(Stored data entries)

***

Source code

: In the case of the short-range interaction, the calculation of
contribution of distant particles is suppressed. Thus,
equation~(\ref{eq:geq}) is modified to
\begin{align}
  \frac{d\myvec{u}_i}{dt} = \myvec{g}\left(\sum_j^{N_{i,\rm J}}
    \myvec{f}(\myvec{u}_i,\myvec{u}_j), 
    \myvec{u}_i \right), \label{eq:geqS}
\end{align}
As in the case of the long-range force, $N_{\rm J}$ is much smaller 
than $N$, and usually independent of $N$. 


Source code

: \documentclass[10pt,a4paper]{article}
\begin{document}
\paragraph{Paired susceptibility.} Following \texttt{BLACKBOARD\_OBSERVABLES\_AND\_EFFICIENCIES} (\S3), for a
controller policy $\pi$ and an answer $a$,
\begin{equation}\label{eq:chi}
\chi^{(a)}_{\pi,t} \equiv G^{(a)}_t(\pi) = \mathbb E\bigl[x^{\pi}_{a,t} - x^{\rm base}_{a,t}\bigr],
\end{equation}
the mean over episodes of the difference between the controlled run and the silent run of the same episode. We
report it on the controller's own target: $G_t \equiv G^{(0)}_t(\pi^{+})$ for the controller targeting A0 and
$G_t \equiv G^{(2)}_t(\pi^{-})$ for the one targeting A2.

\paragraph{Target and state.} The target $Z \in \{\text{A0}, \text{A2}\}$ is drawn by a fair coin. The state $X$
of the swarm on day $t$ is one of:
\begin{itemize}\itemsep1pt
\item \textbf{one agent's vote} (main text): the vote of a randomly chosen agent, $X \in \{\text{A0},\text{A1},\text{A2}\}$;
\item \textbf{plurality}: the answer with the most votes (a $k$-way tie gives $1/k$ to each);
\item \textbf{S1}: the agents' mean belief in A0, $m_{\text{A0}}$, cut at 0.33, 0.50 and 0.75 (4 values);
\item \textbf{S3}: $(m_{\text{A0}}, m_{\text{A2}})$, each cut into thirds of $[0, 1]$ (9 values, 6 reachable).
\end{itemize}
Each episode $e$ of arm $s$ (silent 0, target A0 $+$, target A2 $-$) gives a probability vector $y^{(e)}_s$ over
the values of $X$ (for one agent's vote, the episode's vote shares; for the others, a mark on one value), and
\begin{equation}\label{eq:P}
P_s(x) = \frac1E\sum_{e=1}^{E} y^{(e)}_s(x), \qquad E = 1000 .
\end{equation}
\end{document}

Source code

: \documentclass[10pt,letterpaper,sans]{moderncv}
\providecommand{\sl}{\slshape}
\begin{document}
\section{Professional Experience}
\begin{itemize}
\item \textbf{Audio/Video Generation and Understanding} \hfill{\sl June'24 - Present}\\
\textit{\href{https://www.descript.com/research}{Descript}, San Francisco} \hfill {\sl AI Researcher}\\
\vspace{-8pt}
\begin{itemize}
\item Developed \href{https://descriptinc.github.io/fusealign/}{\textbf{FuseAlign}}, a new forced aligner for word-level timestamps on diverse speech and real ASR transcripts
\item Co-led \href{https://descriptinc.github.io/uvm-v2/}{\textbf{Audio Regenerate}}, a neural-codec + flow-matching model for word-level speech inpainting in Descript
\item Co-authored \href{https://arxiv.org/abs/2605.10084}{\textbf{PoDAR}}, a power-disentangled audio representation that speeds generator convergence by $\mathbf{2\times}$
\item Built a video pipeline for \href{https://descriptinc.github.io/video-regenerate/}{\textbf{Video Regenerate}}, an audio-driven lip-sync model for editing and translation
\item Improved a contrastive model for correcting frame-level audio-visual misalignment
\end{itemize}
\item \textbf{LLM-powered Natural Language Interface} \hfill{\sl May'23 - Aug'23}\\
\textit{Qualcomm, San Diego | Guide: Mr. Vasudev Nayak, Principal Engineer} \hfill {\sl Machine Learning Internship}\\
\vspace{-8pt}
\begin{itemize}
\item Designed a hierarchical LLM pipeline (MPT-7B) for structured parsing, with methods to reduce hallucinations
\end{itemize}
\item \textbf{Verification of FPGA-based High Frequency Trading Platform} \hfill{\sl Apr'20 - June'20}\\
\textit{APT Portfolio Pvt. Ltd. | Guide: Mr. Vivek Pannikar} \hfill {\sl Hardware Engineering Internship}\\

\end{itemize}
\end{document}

***

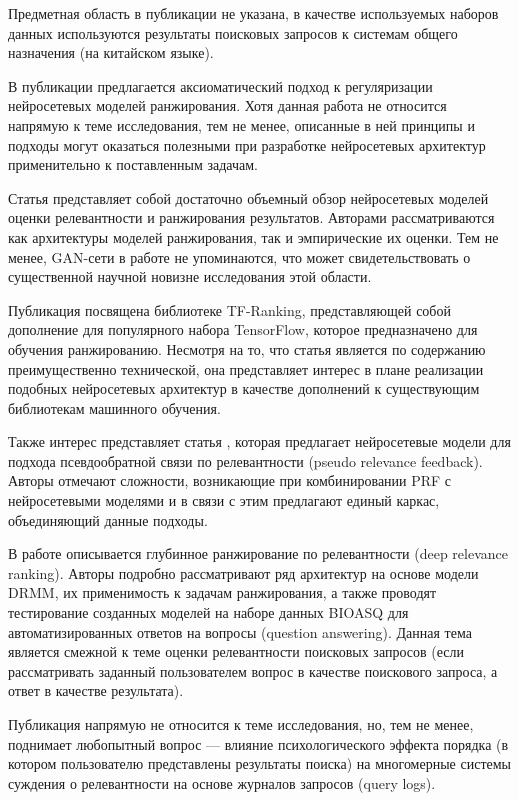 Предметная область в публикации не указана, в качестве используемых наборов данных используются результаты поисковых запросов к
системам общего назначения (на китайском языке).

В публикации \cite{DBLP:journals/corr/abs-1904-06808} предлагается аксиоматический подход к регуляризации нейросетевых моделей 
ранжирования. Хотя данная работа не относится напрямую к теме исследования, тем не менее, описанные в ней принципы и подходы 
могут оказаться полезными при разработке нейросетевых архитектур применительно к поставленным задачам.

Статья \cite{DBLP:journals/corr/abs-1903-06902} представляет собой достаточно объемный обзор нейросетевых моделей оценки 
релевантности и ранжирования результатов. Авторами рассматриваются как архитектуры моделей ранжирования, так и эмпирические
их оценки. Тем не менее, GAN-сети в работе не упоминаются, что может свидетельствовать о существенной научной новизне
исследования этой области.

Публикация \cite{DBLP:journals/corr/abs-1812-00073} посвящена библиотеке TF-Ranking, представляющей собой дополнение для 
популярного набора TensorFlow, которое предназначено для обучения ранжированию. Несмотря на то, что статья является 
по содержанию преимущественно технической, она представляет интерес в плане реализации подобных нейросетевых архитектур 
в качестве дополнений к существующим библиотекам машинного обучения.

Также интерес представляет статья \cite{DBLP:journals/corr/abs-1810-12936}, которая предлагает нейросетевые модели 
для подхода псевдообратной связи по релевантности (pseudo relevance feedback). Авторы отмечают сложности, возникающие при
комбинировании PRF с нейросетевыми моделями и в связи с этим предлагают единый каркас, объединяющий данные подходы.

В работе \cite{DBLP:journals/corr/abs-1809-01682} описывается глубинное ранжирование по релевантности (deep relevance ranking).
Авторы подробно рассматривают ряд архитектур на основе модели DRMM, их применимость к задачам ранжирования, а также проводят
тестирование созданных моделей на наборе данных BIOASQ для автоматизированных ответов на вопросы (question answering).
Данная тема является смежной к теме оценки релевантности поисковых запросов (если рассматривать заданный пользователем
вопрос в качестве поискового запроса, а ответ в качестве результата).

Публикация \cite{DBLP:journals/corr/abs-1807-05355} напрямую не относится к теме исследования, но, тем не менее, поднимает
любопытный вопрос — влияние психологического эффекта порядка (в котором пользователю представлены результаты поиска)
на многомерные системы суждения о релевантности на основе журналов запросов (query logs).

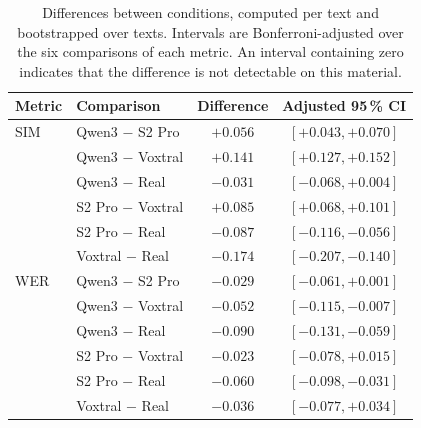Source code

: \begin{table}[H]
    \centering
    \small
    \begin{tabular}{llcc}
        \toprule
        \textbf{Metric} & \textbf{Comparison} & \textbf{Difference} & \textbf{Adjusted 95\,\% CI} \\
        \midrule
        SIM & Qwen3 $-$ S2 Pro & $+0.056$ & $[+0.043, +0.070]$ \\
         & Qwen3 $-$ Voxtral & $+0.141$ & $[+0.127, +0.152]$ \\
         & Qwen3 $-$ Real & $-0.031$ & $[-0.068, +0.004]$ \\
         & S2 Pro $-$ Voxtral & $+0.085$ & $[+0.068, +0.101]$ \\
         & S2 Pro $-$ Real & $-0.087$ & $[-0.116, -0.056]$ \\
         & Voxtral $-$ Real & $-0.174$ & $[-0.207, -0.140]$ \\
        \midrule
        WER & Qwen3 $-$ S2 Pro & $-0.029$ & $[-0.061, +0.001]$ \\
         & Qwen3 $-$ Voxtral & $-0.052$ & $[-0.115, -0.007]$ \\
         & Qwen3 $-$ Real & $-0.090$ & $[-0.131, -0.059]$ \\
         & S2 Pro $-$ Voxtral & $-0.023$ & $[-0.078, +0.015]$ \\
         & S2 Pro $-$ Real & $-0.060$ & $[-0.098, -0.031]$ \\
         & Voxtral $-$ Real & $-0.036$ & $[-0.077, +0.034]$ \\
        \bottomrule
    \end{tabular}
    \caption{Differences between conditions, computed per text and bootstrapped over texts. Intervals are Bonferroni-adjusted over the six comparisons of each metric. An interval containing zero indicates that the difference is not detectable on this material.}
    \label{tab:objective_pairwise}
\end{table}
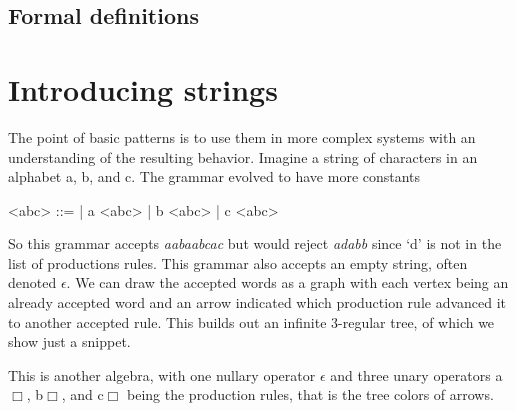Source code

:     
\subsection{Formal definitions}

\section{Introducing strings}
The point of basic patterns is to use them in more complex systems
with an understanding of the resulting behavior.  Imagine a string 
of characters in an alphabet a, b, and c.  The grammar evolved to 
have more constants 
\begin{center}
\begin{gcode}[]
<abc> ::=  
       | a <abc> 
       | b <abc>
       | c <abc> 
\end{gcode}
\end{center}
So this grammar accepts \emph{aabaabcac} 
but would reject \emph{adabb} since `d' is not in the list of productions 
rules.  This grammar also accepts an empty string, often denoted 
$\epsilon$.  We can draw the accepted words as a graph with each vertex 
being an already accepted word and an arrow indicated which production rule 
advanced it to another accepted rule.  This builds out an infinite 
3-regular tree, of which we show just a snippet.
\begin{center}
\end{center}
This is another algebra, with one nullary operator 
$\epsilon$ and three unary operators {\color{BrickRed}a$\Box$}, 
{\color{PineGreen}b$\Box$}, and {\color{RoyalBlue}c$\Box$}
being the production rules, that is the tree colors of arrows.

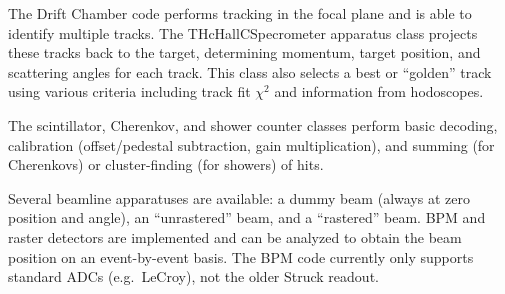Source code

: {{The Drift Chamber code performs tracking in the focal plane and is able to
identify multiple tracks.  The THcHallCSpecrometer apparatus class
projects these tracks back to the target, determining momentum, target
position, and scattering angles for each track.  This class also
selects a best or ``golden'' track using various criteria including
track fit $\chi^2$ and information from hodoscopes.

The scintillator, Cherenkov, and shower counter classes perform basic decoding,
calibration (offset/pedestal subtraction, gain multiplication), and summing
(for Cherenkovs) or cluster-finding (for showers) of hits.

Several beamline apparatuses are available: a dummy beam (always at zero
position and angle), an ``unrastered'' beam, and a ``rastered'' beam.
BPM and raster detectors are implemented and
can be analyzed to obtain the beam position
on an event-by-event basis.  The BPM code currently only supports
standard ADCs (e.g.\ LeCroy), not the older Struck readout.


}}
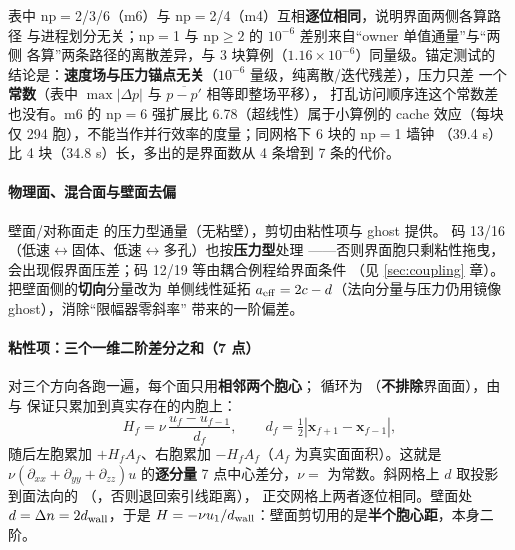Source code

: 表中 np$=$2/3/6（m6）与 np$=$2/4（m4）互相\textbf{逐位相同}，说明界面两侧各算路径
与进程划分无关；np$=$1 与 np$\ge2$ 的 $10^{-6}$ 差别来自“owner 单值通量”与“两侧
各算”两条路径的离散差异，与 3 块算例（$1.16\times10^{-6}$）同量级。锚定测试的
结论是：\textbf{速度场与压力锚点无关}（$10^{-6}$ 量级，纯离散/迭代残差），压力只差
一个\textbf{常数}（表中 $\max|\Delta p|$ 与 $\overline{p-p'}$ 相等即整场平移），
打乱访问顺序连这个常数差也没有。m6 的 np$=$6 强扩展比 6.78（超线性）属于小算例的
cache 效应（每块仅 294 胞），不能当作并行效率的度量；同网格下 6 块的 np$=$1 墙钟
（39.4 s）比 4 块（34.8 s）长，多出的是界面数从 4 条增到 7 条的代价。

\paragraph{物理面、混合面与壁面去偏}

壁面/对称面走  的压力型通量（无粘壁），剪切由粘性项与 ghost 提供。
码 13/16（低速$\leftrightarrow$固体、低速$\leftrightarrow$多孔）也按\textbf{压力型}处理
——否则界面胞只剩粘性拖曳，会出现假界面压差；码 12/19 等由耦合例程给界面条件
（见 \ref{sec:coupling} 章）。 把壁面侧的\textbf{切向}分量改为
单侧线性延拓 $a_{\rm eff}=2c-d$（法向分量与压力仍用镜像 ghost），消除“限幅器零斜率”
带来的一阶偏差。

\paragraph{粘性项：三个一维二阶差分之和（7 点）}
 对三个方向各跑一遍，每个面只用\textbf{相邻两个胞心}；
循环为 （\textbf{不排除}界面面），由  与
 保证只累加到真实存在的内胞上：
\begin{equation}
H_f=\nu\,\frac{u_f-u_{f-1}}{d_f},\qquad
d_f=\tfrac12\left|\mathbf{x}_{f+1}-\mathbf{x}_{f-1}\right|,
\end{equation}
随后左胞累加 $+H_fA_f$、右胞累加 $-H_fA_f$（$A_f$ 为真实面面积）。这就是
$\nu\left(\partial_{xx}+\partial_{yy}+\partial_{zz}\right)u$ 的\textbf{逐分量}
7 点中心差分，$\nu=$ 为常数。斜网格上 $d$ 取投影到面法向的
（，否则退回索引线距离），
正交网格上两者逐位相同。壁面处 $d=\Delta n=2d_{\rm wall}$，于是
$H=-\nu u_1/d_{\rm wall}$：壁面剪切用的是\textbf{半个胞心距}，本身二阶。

***

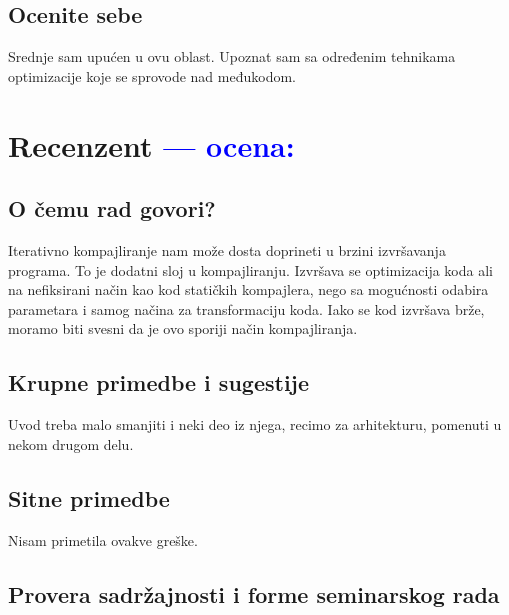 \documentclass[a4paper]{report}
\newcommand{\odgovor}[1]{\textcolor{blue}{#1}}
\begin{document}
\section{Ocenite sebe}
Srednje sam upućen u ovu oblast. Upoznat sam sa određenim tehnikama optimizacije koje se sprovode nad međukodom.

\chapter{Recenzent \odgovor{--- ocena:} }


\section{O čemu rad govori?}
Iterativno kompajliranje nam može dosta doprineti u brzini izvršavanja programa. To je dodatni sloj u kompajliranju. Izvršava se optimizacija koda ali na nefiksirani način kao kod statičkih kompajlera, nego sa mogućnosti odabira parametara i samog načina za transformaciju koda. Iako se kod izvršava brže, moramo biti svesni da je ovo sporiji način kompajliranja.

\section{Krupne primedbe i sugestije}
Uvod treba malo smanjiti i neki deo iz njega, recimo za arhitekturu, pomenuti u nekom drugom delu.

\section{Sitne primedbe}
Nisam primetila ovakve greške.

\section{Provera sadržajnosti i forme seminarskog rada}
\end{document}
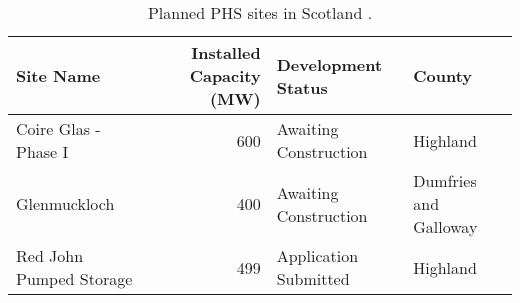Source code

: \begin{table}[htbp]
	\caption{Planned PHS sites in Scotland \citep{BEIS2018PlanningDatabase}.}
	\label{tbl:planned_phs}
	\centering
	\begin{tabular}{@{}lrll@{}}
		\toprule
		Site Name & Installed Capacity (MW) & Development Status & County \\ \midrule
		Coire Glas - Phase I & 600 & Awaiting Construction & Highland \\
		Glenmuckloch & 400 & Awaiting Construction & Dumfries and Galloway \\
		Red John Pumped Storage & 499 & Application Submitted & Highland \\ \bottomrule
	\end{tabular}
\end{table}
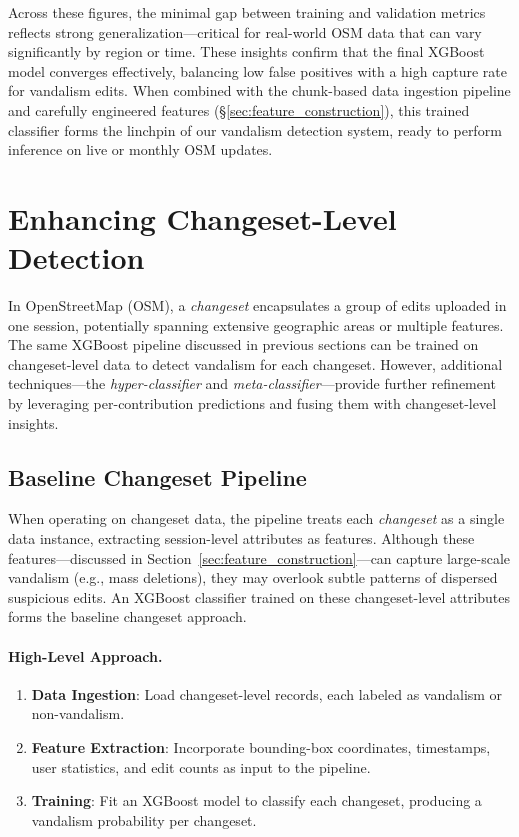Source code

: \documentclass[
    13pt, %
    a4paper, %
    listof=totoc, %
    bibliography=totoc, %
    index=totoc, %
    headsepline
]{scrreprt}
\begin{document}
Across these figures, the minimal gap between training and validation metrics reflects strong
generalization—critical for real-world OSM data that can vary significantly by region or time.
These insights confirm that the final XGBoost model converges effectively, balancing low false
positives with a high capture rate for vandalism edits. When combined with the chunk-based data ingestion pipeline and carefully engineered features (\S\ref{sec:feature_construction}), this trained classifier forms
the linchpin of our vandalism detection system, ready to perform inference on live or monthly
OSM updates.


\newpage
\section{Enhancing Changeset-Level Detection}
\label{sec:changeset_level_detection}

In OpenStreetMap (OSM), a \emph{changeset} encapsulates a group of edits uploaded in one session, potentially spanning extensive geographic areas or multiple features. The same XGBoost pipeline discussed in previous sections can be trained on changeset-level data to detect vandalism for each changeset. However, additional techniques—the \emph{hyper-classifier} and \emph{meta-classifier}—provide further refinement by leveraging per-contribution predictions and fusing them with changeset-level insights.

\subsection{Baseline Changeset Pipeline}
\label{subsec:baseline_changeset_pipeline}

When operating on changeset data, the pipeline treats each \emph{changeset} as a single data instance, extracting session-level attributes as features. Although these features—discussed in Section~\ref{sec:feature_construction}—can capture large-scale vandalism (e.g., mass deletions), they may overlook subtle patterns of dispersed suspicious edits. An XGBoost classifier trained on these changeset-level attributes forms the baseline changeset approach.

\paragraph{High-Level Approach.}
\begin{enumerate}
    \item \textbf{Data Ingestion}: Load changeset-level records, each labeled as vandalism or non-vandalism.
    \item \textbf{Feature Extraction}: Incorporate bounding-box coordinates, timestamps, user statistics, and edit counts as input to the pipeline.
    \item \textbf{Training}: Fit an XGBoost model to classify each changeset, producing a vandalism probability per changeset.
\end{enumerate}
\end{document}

***

**WHAT TO WORK ON:** Pull every line containing "Voxtral" from the entries above and copy it.

**RESPONSE BELOW:**
         & Qwen3 $-$ Voxtral & $+0.141$ & $[+0.127, +0.152]$ \\
         & S2 Pro $-$ Voxtral & $+0.085$ & $[+0.068, +0.101]$ \\
         & Voxtral $-$ Real & $-0.174$ & $[-0.207, -0.140]$ \\
         & Qwen3 $-$ Voxtral & $-0.052$ & $[-0.115, -0.007]$ \\
         & S2 Pro $-$ Voxtral & $-0.023$ & $[-0.078, +0.015]$ \\
         & Voxtral $-$ Real & $-0.036$ & $[-0.077, +0.034]$ \\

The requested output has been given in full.